【新作告知】「海軍不正講義」

2023年09月25日

 東京、築地小田原町の海軍経理学校は、庶務・会計・被服・糧食を担う主計科士官育成のための軍学校である。

 大正5年秋、七戸造船(ナナコゾウセン)の購買部に勤める可論利之助(カロン リノスケ)は、会社の出向命令に従い、購買実務を講ずる特別講師として経理学校に赴任する。初めての仕事に悪戦苦闘しながらも教壇に立ち続けた可論だったが、海軍省の視察が行われる日に選んだ題材は、どういう訳か「不正を行う方法」というものだった。海軍史上最悪の汚職事件、所謂「シーメンス事件」が白日の下に晒され、巷には海軍の腐敗を糾弾する声が溢れ返っている——にも拘わらずである。

 講義を終えて黄昏の講師控室に戻ってきた可論を、桜崎という学生が待っていた。今日の講義について訊きたいことがあると云う桜崎は、続けて可論にこう問いかける。

「教官は死のうとしていらっしゃるのですね」……。

 KADOKAWAの月刊誌『小説野性時代vol.239 』(2023/10月号)に「海軍不正講義」という短編を寄稿しました。大正時代の海軍経理学校を舞台とした新シリーズの一作目になります。
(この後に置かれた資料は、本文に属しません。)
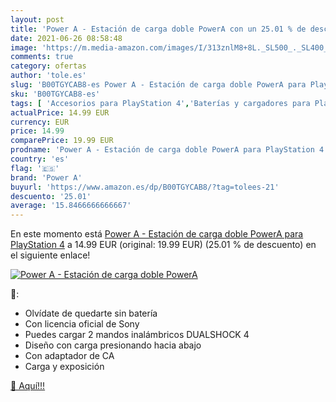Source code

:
 ```yaml
---
layout: post
title: 'Power A - Estación de carga doble PowerA con un 25.01 % de descuento'
date: 2021-06-26 08:58:48
image: 'https://m.media-amazon.com/images/I/313znlM8+8L._SL500_._SL400_.jpg'
comments: true
category: ofertas
author: 'tole.es'
slug: 'B00TGYCAB8-es Power A - Estación de carga doble PowerA para PlayStation 4'
sku: 'B00TGYCAB8-es'
tags: [ 'Accesorios para PlayStation 4','Baterías y cargadores para PlayStation 4','Hardware y juegos para PlayStation 4','Sets de baterías y cargadores para PlayStation 4','Videojuegos','playstation','power a', ]
actualPrice: 14.99 EUR
currency: EUR
price: 14.99
comparePrice: 19.99 EUR
prodname: 'Power A - Estación de carga doble PowerA para PlayStation 4'
country: 'es'
flag: '🇪🇸'
brand: 'Power A'
buyurl: 'https://www.amazon.es/dp/B00TGYCAB8/?tag=tolees-21'
descuento: '25.01'
average: '15.8466666666667'
---
```


En este momento está [Power A - Estación de carga doble PowerA para PlayStation 4](https://www.amazon.es/dp/B00TGYCAB8/?tag=tolees-21) a 14.99 EUR (original: 19.99 EUR) (25.01 %  de descuento) en el siguiente enlace!

[![Power A - Estación de carga doble PowerA](https://m.media-amazon.com/images/I/313znlM8+8L._SL500_._SL400_.jpg)](https://www.amazon.es/dp/B00TGYCAB8/?tag=tolees-21)

🔎:

- Olvídate de quedarte sin batería
- Con licencia oficial de Sony
- Puedes cargar 2 mandos inalámbricos DUALSHOCK 4
- Diseño con carga presionando hacia abajo
- Con adaptador de CA
- Carga y exposición

[🛒 Aquí!!!](https://www.amazon.es/dp/B00TGYCAB8/?tag=tolees-21)
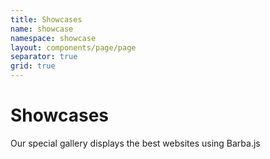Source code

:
 ```yaml
---
title: Showcases
name: showcase
namespace: showcase
layout: components/page/page
separator: true
grid: true
---
```


# Showcases

Our special gallery displays the best websites using Barba.js
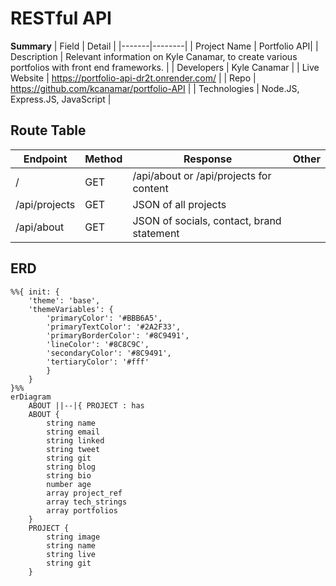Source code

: # RESTful API 

**Summary**
| Field | Detail |
|-------|--------|
| Project Name | Portfolio API|
| Description | Relevant information on Kyle Canamar, to create various portfolios with front end frameworks. |
| Developers | Kyle Canamar |
| Live Website | https://portfolio-api-dr2t.onrender.com/ |
| Repo | https://github.com/kcanamar/portfolio-API |
| Technologies | Node.JS, Express.JS, JavaScript |

## Route Table

| Endpoint | Method | Response | Other |
| -------- | ------ | -------- | ----- |
| / | GET | /api/about or /api/projects for content | |
| /api/projects | GET | JSON of all projects | |
| /api/about | GET | JSON of socials, contact, brand statement | |

## ERD 

```mermaid
%%{ init: { 
	'theme': 'base', 
	'themeVariables': { 
		'primaryColor': '#BBB6A5', 
		'primaryTextColor': '#2A2F33', 
		'primaryBorderColor': '#8C9491', 
		'lineColor': '#8C8C9C', 
		'secondaryColor': '#8C9491', 
		'tertiaryColor': '#fff' 
		} 
	} 
}%%
erDiagram
    ABOUT ||--|{ PROJECT : has
    ABOUT {
        string name
        string email
        string linked
        string tweet
        string git
        string blog
        string bio
        number age
        array project_ref
        array tech_strings
        array portfolios
    }
    PROJECT {
        string image
        string name
        string live
        string git
    }
```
 執筆に当たって色々な資料を漁ったのですが、海軍経理学校を舞台にしたミステリというのは日本ミステリ史上若しかしたら初めてかも知れません……というか存在するのなら教えて下さい。参考資料が全然ないのです。

 若く純朴な教官(兼会社員)、可論利之助と、鋭い洞察力を備えた若き海軍士官の卵、桜崎劉二郎(サクラザキ リュウジロウ)の物語をお楽しみください。